[[ SUPPLIED MATERIAL open ]]

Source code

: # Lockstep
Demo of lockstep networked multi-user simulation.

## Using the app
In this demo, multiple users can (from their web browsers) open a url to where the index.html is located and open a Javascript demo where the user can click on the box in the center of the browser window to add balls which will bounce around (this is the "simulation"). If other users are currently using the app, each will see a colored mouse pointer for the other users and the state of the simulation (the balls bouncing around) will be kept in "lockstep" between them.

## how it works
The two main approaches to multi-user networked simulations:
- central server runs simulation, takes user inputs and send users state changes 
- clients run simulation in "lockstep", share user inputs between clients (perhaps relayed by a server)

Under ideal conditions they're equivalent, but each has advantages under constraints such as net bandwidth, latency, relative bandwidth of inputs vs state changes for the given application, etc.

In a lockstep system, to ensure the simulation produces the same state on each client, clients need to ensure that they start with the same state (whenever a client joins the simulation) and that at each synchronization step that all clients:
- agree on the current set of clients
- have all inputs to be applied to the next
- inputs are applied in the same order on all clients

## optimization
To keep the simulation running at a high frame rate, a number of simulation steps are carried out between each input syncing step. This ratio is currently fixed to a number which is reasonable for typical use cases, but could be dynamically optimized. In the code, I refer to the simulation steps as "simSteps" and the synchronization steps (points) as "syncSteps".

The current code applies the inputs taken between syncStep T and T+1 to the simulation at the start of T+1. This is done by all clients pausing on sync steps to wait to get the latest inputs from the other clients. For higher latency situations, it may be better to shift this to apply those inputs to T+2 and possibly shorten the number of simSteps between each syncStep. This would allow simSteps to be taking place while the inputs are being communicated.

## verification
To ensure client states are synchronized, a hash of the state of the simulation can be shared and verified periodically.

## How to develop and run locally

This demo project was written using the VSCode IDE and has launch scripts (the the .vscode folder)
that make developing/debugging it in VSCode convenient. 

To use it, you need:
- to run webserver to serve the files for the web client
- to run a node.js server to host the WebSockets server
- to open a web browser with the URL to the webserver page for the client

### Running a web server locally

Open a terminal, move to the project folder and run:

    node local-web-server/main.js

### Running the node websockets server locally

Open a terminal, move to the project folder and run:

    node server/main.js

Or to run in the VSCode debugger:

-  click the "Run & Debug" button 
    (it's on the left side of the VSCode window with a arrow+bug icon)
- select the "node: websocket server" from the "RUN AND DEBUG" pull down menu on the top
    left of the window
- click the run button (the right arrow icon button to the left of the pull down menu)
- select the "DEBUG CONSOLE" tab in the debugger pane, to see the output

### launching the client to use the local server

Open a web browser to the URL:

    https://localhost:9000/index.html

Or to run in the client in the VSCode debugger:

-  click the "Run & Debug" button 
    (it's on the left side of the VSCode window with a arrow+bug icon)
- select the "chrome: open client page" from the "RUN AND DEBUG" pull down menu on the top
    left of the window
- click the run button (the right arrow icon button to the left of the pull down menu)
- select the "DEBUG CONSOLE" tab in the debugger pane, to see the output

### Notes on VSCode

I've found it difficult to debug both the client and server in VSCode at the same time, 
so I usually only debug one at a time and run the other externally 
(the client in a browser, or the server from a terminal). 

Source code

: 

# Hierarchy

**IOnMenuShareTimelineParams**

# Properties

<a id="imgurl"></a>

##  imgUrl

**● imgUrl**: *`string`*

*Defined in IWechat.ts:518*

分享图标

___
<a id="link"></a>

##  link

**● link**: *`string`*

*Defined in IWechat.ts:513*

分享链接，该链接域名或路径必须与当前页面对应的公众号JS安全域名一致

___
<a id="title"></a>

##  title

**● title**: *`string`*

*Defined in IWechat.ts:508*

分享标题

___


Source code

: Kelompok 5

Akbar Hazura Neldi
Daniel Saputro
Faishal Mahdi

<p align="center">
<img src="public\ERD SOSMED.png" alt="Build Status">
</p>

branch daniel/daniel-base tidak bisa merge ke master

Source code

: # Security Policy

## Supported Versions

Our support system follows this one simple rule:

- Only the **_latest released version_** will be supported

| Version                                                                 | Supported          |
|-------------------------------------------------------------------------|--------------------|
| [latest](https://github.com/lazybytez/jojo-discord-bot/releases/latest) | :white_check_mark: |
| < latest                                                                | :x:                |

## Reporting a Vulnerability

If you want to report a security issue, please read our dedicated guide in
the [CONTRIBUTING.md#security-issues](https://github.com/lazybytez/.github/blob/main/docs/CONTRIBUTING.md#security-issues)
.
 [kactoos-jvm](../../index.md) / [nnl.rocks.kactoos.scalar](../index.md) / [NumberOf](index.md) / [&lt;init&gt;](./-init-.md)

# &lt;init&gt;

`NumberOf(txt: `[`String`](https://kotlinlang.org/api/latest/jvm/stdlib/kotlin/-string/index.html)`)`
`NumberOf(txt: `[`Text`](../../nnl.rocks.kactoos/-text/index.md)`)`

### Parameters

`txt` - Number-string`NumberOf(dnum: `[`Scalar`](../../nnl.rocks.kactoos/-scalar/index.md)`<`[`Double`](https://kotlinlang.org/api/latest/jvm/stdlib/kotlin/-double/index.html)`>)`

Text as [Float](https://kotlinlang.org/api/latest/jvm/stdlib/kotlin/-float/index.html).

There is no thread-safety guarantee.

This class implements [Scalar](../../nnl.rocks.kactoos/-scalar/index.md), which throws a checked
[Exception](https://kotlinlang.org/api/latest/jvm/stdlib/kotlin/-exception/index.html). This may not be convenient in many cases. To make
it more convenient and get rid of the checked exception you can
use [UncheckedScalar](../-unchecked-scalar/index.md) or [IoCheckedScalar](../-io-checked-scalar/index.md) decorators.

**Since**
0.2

[[ SUPPLIED MATERIAL closed ]]

- PROBLEM:
Each entry above must be printed exactly as written.

- FINAL ANSWER:
Source code

: # Lockstep
Demo of lockstep networked multi-user simulation.

## Using the app
In this demo, multiple users can (from their web browsers) open a url to where the index.html is located and open a Javascript demo where the user can click on the box in the center of the browser window to add balls which will bounce around (this is the "simulation"). If other users are currently using the app, each will see a colored mouse pointer for the other users and the state of the simulation (the balls bouncing around) will be kept in "lockstep" between them.

## how it works
The two main approaches to multi-user networked simulations:
- central server runs simulation, takes user inputs and send users state changes 
- clients run simulation in "lockstep", share user inputs between clients (perhaps relayed by a server)

Under ideal conditions they're equivalent, but each has advantages under constraints such as net bandwidth, latency, relative bandwidth of inputs vs state changes for the given application, etc.

In a lockstep system, to ensure the simulation produces the same state on each client, clients need to ensure that they start with the same state (whenever a client joins the simulation) and that at each synchronization step that all clients:
- agree on the current set of clients
- have all inputs to be applied to the next
- inputs are applied in the same order on all clients

## optimization
To keep the simulation running at a high frame rate, a number of simulation steps are carried out between each input syncing step. This ratio is currently fixed to a number which is reasonable for typical use cases, but could be dynamically optimized. In the code, I refer to the simulation steps as "simSteps" and the synchronization steps (points) as "syncSteps".

The current code applies the inputs taken between syncStep T and T+1 to the simulation at the start of T+1. This is done by all clients pausing on sync steps to wait to get the latest inputs from the other clients. For higher latency situations, it may be better to shift this to apply those inputs to T+2 and possibly shorten the number of simSteps between each syncStep. This would allow simSteps to be taking place while the inputs are being communicated.

## verification
To ensure client states are synchronized, a hash of the state of the simulation can be shared and verified periodically.

## How to develop and run locally

This demo project was written using the VSCode IDE and has launch scripts (the the .vscode folder)
that make developing/debugging it in VSCode convenient. 

To use it, you need:
- to run webserver to serve the files for the web client
- to run a node.js server to host the WebSockets server
- to open a web browser with the URL to the webserver page for the client

### Running a web server locally

Open a terminal, move to the project folder and run:

    node local-web-server/main.js

### Running the node websockets server locally

Open a terminal, move to the project folder and run:

    node server/main.js

Or to run in the VSCode debugger:

-  click the "Run & Debug" button 
    (it's on the left side of the VSCode window with a arrow+bug icon)
- select the "node: websocket server" from the "RUN AND DEBUG" pull down menu on the top
    left of the window
- click the run button (the right arrow icon button to the left of the pull down menu)
- select the "DEBUG CONSOLE" tab in the debugger pane, to see the output

### launching the client to use the local server

Open a web browser to the URL:

    https://localhost:9000/index.html

Or to run in the client in the VSCode debugger:

-  click the "Run & Debug" button 
    (it's on the left side of the VSCode window with a arrow+bug icon)
- select the "chrome: open client page" from the "RUN AND DEBUG" pull down menu on the top
    left of the window
- click the run button (the right arrow icon button to the left of the pull down menu)
- select the "DEBUG CONSOLE" tab in the debugger pane, to see the output

### Notes on VSCode

I've found it difficult to debug both the client and server in VSCode at the same time, 
so I usually only debug one at a time and run the other externally 
(the client in a browser, or the server from a terminal). 

Source code

: 

# Hierarchy

**IOnMenuShareTimelineParams**

# Properties

<a id="imgurl"></a>

##  imgUrl

**● imgUrl**: *`string`*

*Defined in IWechat.ts:518*

分享图标

___
<a id="link"></a>

##  link

**● link**: *`string`*

*Defined in IWechat.ts:513*

分享链接，该链接域名或路径必须与当前页面对应的公众号JS安全域名一致

___
<a id="title"></a>

##  title

**● title**: *`string`*

*Defined in IWechat.ts:508*

分享标题

___


Source code

: Kelompok 5

Akbar Hazura Neldi
Daniel Saputro
Faishal Mahdi

<p align="center">
<img src="public\ERD SOSMED.png" alt="Build Status">
</p>

branch daniel/daniel-base tidak bisa merge ke master

Source code

: # Security Policy

## Supported Versions

Our support system follows this one simple rule:

- Only the **_latest released version_** will be supported

| Version                                                                 | Supported          |
|-------------------------------------------------------------------------|--------------------|
| [latest](https://github.com/lazybytez/jojo-discord-bot/releases/latest) | :white_check_mark: |
| < latest                                                                | :x:                |

## Reporting a Vulnerability

If you want to report a security issue, please read our dedicated guide in
the [CONTRIBUTING.md#security-issues](https://github.com/lazybytez/.github/blob/main/docs/CONTRIBUTING.md#security-issues)
.
 [kactoos-jvm](../../index.md) / [nnl.rocks.kactoos.scalar](../index.md) / [NumberOf](index.md) / [&lt;init&gt;](./-init-.md)

# &lt;init&gt;

`NumberOf(txt: `[`String`](https://kotlinlang.org/api/latest/jvm/stdlib/kotlin/-string/index.html)`)`
`NumberOf(txt: `[`Text`](../../nnl.rocks.kactoos/-text/index.md)`)`

### Parameters

`txt` - Number-string`NumberOf(dnum: `[`Scalar`](../../nnl.rocks.kactoos/-scalar/index.md)`<`[`Double`](https://kotlinlang.org/api/latest/jvm/stdlib/kotlin/-double/index.html)`>)`

Text as [Float](https://kotlinlang.org/api/latest/jvm/stdlib/kotlin/-float/index.html).

There is no thread-safety guarantee.

This class implements [Scalar](../../nnl.rocks.kactoos/-scalar/index.md), which throws a checked
[Exception](https://kotlinlang.org/api/latest/jvm/stdlib/kotlin/-exception/index.html). This may not be convenient in many cases. To make
it more convenient and get rid of the checked exception you can
use [UncheckedScalar](../-unchecked-scalar/index.md) or [IoCheckedScalar](../-io-checked-scalar/index.md) decorators.

**Since**
0.2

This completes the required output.